Le livre blanc de 1997 avait dès lors explicitement indiqué que le gouvernement travailliste prévoyait une refonte du découpage électoral. Si le nombre de députés écossais était alors calculé sur la base de la moyenne britannique, cela signifiait une perte de quatorze sièges. Néanmoins, l’Ecosse pouvait espérer un redécoupage plus favorable car le livre blanc précisait également que les considérations géographiques seraient prises en compte. Or, de vastes étendues du territoire écossais sont quasi-désertiques. L’article 86 du Scotland Act de 1998 amenda dès lors le Parliamentary Constituencies Act de 1986 de manière à supprimer la règle selon laquelle l’Ecosse devait jouir de l’existence de soixante-douze circonscriptions électorales et précisa de plus que les nouvelles circonscriptions devraient être basées sur la moyenne britannique. Le Royaume-Uni compte quatre commissions indépendantes, une pour chaque nation, chargées de conduire de nouvelles enquêtes pour effectuer un éventuel redécoupage électoral tous les huit ou douze ans en vertu du Parliamentary Constituencies Act. Or, le dernier rapport de la commission écossaise (Boundary Commission for Scotland) datait de 1994. Le gouvernement travailliste eut par conséquent la chance de profiter de la présence de soixante-douze députés pendant ses deux premiers mandats. Finalement, le rapport de décembre 2004 de la Boundary Commission for Scotland recommanda le découpage électoral de l’Ecosse en cinquante-huit circonscriptions comprenant près de soixante-dix mille électeurs chacune, à l’exception des îles (les Shetland, les Orcades et l’ancienne circonscription des Western Isles désormais rebaptisée Na h-Eileanan An Iar) ainsi que des circonscriptions des Hautes-Terres, compte tenu de l’isolement géographique. L’Ecosse est donc désormais représentée à Westminster de façon à peu près proportionnelle à son taux de population car elle détient 9% des sièges aux Communes avec 8,6% de la population britannique.

Si la réduction du nombre de députés écossais à Westminster ne connut que peu d’opposition, sa contrepartie fut néanmoins controversée. En effet, la réduction du nombre de sièges écossais, étant basée sur un redécoupage des circonscriptions électorales, devait entraîner de facto une réduction proportionnelle du nombre de députés au Parlement d’Edimbourg. Les soixante-treize sièges de circonscription au Parlement écossais correspondent aux soixante-douze sièges de circonscription de Westminster, excepté dans le cas des îles Orcades et Shetland scindées en deux circonscriptions. Un redécoupage des circonscriptions électorales en cinquante-huit circonscriptions pour les élections législatives signifierait également une réduction du nombre de députés au Parlement écossais.

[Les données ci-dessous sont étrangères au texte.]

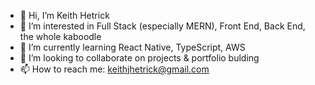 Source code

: - 👋 Hi, I’m Keith Hetrick
- 👀 I’m interested in Full Stack (especially MERN), Front End, Back End, the whole kaboodle
- 🌱 I’m currently learning React Native, TypeScript, AWS
- 💞️ I’m looking to collaborate on projects & portfolio bulding
- 📫 How to reach me: keithjhetrick@gmail.com

<!---
keithhetrick/keithhetrick is a ✨ special ✨ repository because its `README.md` (this file) appears on your GitHub profile.
You can click the Preview link to take a look at your changes.
--->
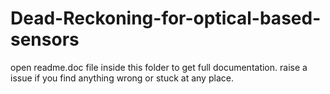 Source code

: # Dead-Reckoning-for-optical-based-sensors
open readme.doc file inside this folder to get full documentation.
raise a issue if you find anything wrong or stuck at any place.
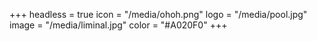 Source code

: +++
headless = true
icon = "/media/ohoh.png"
logo = "/media/pool.jpg"
image = "/media/liminal.jpg"
color = "#A020F0"
+++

En outre, l’annexe 1 du Scotland Act de 1998 stipule que le nombre de sièges régionaux au Parlement écossais doit toujours rester proportionnel au nombre de sièges de circonscription dans la proportion de cinquante-six contre soixante-treize. Cela signifierait que dans le cas d’un redécoupage des circonscriptions électorales, le Parlement ne disposerait plus que de cinquante-neuf sièges de circonscription et quarante-cinq sièges régionaux, soit cent quatre sièges seulement au lieu de cent vingt-neuf.

C’est là que le bât blesse : la majorité des députés écossais, excepté parmi les rangs conservateurs, sont fermement opposés à une réduction de leur nombre au Parlement écossais. Cette réduction avait été l’objet de vifs échanges entre les députés travaillistes écossais et les instances dirigeantes du parti travailliste avant même la publication du livre blanc. Ces dernières étaient de l’avis que le maintien du même découpage électoral pour les élections législatives britannique et écossaise éviterait que les électeurs ne soient induits en erreur. Elles adoptèrent donc ce principe dans le livre blanc de 1997, affirmant que « l’intégrité du Royaume-Uni en serait renforcée »231. Paradoxalement, cette proposition se heurta immédiatement à une levée de boucliers en Ecosse. Le libéral-démocrate Lord Steel of Aikwood ne manqua pas de rappeler au gouvernement travailliste, lors d’une intervention à la Chambre des Lords le 8 juillet 1998, que le nombre de députés écossais avait été fixé par la Convention constitutionnelle écossaise après une période de négociations impliquant les libéraux-démocrates, les représentants de la société civile écossaise et les travaillistes eux-mêmes. Le choix de cent vingt-neuf députés était donc le fruit d’un consensus auquel ils avaient participé sans s’exprimer à l’époque sur une éventuelle réduction du nombre de députés écossais aux Communes. Lord Steel mit alors les travaillistes en garde contre une décision risquant de mettre en péril l’avenir des institutions autonomes. La Chambre des Lords adopta par la suite plusieurs amendements visant au maintien des cent vingt-neuf sièges du Parlement écossais mais tous furent rejetés aux Communes, le 11 novembre 1998, où le gouvernement jouissait d’une forte majorité et profita alors du vote des conservateurs.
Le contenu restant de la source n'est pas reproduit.